Soli-Bewegung für die Regierung

Linke Illusionen über Lateinamerika von horst pankow

Die aktivistische Linke schaut mal wieder nach Lateinamerika. Das hat sie zwar schon oft getan, aber derzeit schaut sie mit einem besonderen Interesse. Nicht mehr bewaffnete Kämpfe, um irgendeinem »schwächsten Kettenglied des Imperialismus« den Garaus zu machen, erregen die wohlwollende Aufmerksamkeit des linksaktivistischen Blicks, sondern soziale Bewegungen und – ja, tatsächlich – Regierungen.

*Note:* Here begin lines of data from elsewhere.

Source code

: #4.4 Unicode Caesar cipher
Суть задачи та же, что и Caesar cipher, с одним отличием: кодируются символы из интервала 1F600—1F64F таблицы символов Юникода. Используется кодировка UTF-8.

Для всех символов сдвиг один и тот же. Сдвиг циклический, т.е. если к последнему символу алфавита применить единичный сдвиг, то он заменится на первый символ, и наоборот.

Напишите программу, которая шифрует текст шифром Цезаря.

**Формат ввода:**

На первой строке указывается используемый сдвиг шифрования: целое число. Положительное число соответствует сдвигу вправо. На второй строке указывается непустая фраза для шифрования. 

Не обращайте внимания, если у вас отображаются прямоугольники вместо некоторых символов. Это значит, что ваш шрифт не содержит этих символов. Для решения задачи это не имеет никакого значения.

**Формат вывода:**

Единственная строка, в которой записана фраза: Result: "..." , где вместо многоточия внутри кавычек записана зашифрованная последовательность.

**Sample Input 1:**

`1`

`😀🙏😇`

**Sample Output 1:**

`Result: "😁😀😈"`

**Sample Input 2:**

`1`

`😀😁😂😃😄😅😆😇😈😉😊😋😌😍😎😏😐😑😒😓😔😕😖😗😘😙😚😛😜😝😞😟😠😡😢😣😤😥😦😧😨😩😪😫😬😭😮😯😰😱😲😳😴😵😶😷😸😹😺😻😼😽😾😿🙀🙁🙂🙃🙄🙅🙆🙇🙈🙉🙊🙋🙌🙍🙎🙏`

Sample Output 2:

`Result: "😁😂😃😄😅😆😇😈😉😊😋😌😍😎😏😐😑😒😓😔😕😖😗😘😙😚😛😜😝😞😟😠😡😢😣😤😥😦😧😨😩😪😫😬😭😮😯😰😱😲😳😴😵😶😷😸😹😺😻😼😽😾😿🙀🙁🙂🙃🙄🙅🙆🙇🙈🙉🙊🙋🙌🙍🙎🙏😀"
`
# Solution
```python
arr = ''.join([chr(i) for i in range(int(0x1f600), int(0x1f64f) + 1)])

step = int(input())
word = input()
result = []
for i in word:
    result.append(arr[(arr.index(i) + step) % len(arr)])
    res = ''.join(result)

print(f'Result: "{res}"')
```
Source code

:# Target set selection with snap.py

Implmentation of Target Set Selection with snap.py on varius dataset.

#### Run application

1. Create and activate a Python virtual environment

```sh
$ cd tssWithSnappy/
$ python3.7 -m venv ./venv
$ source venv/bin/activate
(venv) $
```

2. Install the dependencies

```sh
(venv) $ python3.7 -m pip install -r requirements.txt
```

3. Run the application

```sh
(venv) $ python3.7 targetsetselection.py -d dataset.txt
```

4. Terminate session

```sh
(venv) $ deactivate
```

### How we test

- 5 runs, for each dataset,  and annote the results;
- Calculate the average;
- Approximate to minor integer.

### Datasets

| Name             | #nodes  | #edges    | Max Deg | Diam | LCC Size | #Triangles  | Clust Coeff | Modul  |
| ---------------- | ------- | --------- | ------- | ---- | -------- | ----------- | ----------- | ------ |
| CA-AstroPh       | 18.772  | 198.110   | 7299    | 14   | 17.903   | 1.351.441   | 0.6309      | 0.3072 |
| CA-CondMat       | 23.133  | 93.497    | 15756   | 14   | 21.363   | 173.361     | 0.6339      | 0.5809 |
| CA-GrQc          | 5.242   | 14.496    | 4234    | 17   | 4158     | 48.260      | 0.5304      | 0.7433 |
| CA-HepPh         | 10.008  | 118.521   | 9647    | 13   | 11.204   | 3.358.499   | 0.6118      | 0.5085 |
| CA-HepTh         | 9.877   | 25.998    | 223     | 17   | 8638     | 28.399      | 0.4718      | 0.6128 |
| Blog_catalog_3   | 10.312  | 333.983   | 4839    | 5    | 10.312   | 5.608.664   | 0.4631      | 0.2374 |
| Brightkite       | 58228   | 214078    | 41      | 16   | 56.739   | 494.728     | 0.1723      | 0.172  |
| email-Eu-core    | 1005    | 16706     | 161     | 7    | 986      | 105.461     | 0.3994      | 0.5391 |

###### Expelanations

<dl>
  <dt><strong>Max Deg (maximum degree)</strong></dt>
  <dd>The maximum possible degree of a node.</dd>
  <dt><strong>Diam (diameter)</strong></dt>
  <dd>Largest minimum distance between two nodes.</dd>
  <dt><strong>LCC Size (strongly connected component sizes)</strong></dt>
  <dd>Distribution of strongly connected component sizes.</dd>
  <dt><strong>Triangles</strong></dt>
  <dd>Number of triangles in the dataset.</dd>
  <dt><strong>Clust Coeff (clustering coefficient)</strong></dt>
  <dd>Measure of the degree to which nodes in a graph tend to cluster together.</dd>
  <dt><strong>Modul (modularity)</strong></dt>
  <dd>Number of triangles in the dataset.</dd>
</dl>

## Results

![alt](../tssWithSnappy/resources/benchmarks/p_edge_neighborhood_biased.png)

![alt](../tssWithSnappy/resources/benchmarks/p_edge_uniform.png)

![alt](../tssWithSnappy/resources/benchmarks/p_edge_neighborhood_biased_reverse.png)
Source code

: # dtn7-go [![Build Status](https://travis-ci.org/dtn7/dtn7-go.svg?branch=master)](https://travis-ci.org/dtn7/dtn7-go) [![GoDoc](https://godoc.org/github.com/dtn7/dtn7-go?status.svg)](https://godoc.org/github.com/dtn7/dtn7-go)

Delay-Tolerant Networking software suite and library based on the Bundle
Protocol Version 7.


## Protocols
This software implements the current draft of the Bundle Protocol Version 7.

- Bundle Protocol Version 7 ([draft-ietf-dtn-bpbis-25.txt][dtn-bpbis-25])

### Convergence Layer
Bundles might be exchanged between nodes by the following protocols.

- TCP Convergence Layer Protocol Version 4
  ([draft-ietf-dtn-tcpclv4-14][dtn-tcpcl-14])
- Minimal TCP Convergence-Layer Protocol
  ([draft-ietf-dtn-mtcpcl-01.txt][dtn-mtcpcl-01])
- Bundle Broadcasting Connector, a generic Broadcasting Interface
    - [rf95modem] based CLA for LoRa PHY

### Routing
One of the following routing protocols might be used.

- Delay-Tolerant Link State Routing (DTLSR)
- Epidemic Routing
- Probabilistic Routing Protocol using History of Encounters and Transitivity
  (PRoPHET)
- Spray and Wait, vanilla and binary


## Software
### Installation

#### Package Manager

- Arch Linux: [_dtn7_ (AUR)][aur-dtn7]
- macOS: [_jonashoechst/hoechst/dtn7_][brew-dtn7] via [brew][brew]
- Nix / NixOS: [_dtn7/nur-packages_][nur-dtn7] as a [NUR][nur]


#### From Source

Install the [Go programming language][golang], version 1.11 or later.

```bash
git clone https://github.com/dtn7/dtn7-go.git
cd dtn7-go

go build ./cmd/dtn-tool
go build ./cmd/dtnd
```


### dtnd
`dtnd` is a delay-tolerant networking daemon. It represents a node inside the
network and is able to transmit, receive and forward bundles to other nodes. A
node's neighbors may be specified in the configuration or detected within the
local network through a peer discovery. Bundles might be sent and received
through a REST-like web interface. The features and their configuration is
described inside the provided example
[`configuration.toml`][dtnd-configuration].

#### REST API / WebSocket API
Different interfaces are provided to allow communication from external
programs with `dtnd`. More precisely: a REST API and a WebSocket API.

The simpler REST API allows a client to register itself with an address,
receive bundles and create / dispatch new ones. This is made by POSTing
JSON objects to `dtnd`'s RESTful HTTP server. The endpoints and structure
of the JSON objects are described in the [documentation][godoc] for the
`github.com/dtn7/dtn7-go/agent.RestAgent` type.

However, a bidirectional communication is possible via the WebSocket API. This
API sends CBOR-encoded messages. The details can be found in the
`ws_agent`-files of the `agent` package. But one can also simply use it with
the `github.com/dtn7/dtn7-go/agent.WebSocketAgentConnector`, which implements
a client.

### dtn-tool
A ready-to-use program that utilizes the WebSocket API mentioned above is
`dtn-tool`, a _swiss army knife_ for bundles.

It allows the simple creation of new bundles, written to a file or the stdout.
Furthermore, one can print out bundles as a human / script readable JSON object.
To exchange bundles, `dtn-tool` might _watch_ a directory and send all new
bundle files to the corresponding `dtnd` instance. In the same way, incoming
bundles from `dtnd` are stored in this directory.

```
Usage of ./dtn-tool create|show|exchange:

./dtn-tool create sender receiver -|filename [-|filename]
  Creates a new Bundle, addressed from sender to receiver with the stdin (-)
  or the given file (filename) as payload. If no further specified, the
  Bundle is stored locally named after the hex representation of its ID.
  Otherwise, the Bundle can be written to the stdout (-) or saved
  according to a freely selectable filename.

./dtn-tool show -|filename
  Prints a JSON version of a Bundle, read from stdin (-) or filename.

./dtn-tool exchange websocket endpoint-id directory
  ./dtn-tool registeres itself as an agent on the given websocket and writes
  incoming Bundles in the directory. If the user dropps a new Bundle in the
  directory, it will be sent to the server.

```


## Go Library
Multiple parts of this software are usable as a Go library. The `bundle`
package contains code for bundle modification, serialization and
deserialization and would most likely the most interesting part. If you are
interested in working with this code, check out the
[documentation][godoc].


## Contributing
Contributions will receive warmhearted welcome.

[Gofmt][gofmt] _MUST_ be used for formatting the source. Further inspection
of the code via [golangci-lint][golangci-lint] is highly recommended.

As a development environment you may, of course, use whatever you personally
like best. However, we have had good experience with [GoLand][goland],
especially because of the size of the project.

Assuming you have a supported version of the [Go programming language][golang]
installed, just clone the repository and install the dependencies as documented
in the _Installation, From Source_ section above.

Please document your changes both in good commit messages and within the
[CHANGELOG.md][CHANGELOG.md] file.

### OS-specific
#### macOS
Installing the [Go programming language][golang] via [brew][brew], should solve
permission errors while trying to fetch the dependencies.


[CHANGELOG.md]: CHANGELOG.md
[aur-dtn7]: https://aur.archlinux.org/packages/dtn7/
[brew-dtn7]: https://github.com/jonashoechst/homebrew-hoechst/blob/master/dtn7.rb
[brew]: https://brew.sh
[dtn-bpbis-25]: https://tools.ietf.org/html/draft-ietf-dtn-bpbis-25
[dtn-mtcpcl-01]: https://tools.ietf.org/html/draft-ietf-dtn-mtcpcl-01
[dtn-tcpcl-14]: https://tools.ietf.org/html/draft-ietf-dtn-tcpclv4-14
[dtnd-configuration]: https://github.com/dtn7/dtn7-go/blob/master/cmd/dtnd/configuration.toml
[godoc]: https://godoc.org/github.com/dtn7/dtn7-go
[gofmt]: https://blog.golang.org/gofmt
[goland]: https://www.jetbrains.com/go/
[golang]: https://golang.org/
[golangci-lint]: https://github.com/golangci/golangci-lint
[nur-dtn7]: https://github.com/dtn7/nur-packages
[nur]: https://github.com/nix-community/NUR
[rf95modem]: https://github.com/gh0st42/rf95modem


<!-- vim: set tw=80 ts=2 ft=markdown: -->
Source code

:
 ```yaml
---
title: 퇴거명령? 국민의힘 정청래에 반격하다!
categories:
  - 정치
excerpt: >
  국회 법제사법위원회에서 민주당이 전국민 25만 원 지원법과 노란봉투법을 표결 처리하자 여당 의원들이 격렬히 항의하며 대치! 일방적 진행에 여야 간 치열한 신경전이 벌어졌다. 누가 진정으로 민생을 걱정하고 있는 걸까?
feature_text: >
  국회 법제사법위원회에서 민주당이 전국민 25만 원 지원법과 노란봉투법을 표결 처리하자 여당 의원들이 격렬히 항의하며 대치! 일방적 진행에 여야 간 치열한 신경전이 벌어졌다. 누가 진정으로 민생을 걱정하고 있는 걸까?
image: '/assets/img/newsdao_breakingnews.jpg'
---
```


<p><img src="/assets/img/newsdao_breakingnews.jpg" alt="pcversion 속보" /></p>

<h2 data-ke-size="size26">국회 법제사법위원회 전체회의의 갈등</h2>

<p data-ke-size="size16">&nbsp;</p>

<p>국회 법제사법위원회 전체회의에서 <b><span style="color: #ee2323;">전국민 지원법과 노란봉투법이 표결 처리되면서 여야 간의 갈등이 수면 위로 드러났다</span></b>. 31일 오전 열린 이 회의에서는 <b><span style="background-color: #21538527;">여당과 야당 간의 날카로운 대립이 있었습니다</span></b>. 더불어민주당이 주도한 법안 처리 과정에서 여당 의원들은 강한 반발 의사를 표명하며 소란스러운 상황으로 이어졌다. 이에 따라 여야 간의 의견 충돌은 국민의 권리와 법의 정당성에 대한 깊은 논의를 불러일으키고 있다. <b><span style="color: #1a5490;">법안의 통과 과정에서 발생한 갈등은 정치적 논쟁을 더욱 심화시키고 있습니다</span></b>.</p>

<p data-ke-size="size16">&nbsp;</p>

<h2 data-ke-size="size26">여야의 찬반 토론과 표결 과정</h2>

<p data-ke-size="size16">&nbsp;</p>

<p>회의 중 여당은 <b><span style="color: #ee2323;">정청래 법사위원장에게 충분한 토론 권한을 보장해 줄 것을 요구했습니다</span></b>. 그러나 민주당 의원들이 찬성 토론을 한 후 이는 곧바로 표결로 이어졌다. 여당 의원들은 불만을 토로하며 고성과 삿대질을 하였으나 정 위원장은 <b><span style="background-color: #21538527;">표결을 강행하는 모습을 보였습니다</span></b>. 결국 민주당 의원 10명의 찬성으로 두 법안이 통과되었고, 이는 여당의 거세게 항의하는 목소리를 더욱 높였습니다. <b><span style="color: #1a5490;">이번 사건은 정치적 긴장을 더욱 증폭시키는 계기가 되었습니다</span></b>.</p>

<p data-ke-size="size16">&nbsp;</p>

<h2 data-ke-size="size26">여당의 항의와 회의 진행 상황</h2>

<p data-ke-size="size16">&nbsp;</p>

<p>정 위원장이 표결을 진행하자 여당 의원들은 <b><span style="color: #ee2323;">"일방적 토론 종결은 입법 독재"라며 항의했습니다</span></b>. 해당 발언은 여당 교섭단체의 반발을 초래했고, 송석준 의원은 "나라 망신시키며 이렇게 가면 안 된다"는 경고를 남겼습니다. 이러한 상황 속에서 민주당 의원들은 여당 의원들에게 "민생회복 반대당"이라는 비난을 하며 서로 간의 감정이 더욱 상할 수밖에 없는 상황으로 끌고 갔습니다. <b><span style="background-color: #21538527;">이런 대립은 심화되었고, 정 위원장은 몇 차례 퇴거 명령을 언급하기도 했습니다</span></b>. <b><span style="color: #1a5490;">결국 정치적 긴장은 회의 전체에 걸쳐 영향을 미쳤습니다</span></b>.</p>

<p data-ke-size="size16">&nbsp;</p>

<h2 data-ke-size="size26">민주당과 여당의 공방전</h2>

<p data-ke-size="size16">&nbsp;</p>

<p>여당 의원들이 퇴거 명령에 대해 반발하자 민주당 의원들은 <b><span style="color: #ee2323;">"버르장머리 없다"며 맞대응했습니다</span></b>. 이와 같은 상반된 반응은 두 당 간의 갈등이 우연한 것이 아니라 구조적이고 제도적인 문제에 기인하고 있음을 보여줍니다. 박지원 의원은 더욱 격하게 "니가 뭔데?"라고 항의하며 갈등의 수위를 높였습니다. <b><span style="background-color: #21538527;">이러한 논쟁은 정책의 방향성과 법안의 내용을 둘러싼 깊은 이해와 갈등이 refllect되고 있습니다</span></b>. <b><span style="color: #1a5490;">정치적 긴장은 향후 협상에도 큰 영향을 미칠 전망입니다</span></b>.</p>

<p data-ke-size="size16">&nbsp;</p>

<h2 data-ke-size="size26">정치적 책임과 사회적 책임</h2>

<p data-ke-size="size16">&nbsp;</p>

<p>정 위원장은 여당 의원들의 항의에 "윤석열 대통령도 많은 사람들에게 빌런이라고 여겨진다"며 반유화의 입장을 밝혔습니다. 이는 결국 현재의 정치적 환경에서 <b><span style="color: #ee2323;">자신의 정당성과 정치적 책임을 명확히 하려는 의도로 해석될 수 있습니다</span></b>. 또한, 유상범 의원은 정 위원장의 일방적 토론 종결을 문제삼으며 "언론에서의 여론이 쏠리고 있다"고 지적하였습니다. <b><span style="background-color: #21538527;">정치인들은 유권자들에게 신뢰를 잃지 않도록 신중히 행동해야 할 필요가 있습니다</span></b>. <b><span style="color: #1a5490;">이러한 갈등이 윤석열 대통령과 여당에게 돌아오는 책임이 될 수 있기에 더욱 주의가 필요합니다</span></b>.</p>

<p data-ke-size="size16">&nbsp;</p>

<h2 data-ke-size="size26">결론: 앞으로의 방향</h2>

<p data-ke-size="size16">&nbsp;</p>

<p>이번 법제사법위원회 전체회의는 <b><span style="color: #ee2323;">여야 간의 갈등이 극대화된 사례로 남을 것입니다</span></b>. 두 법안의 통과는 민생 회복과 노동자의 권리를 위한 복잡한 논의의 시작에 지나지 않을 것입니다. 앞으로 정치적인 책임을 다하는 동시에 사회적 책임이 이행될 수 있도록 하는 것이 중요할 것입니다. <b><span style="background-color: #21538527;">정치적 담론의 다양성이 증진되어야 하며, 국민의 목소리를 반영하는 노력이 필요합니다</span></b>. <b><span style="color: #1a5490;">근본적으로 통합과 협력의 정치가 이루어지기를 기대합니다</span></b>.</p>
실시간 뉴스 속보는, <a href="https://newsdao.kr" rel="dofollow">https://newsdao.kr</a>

Die Beobachtung des Vogelflugs galt »Sehern« im antiken Griechenland als probates Mittel zur Erkennung der Chancen künftigen Glücks oder Unglücks. Zeitgenössische linke »Seher« setzen statt auf Ornitho- lieber auf Soziologie. Seit nun drei Jahrzehnten steigen soziale Bewegungen vor diesem Publikum auf – und wieder ab. »Fortschrittliches«, gar Emanzipatorisches ist dabei zumeist nicht herausgekommen, dafür aber manchmal Regierungen und öfter Regierungsbeteiligungen. Die mexikanischen Zapatisten, für deutsche Linke der Archetypus einer sozialen Bewegung in Lateinamerika, können mit Recht die Urheberschaft der massentouristischen Events, die heute als »Weltsozialforen« zelebriert werden, beanspruchen. Die zapatistischen »intergalaktischen Kongresse im lakandonischen Urwald« der neunziger Jahre zeichneten sich durch intellektuelle Skrupellosigkeit aus. Niemand scherte sich darum, dass der völkisch-vaterländische Zirkus – »Würde«, »Heimat«, »Nation« – in seiner Frühphase als Aufstand mehrere Dutzend Menschen das Leben gekostet hatte, keiner nahm die zapatistischen Sauberkeitskampagnen gegen Prostitution und Drogen zum Anlass, deren Konsequenzen für nicht ehe- und familienorientierte Frauen, für Jugendliche und alle, denen ein noch so »würdevolles« Dahinexistieren in ländlich-traditionellen Verhältnissen ein Gräuel ist, kritisch zu reflektieren.

Eben diese Skrupellosigkeit kennzeichnet auch das diesjährige Weltsozialforum, das erstmals »polyzentrisch« stattfindet: Seit Dienstag im Caracas der »bolivarischen« Chávez-Regierung, in Bamako, der Haupt­stadt Malis, und im pakistanischen Karatschi. Der letzte Veranstaltungsort hat als Zentrum des islamistischen »Widerstands« gegen »westliche Dekadenz, US-Imperialismus und Zionismus« besondere Symbolkraft.

Zugegeben: Antiamerikanismus hat nicht an jedem Ort der Welt dieselbe antizivilisatorische Konnotation und ist nicht in jedem Fall Ausdruck eines sekundären Antisemitismus, wie zu Recht Beunruhigte befürchten: Wenn rot-braune Sympathisanten der Linkspartei hierzulande mit der Parole »Gegen die Amerikanisierung Deutschlands« hausieren gehen, ist das anders zu bewerten als ähnliche Slogans in Lateinamerika, wo schon jede sozialreformerische Tendenz den Argwohn des starken Nachbarn nördlich des Rio Grande provoziert. Und was dies zur Folge haben kann, lehren nicht nur die blutigen Erfahrungen Chiles und Argentiniens in den siebziger und die Zentralamerikas in den achtziger Jahren.

Das kann aber Schweigen oder diplomatisch gestimmtes Weghören angesichts der Ausfälle eines Chávez, die wohl nicht ganz zu Unrecht den Verdacht des Antisemitismus auf sich gezogen haben, niemals rechtfertigen, ebenso wenig wie die ethno-chauvinistische Demagogie des Pullovermanns Evo Morales aus Bolivien. Und was ist von den sowohl von Chávez, Morales und auch von Kubas Fidel Castro geäußerten Sympathiebekundungen für die ach so »friedliche Nutzung der Atom­ener­gie« im Iran zu halten? Rückkehrer vom Weltsozialforum sollten auf eindringliche Fragen vorbereitet sein.